:: Material provided ::
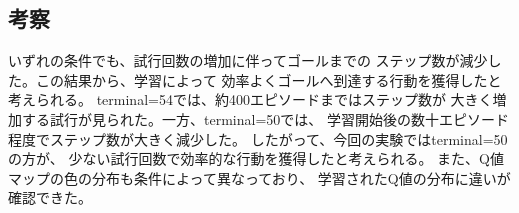 \documentclass[a4paper,11pt]{ltjsarticle}
\begin{document}
\subsection*{考察}
  いずれの条件でも、試行回数の増加に伴ってゴールまでの
ステップ数が減少した。この結果から、学習によって
効率よくゴールへ到達する行動を獲得したと考えられる。
terminal=54では、約400エピソードまではステップ数が
大きく増加する試行が見られた。一方、terminal=50では、
学習開始後の数十エピソード程度でステップ数が大きく減少した。
したがって、今回の実験ではterminal=50の方が、
少ない試行回数で効率的な行動を獲得したと考えられる。
また、Q値マップの色の分布も条件によって異なっており、
学習されたQ値の分布に違いが確認できた。

\section*{}
  
\end{document}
:::
**Exercise prompt:**
Set the listing above down again exactly, leaving pictures out.

**Response:**
 \documentclass[a4paper,11pt]{ltjsarticle}
\begin{document}
\subsection*{考察}
  いずれの条件でも、試行回数の増加に伴ってゴールまでの
ステップ数が減少した。この結果から、学習によって
効率よくゴールへ到達する行動を獲得したと考えられる。
terminal=54では、約400エピソードまではステップ数が
大きく増加する試行が見られた。一方、terminal=50では、
学習開始後の数十エピソード程度でステップ数が大きく減少した。
したがって、今回の実験ではterminal=50の方が、
少ない試行回数で効率的な行動を獲得したと考えられる。
また、Q値マップの色の分布も条件によって異なっており、
学習されたQ値の分布に違いが確認できた。

\section*{}
  
\end{document}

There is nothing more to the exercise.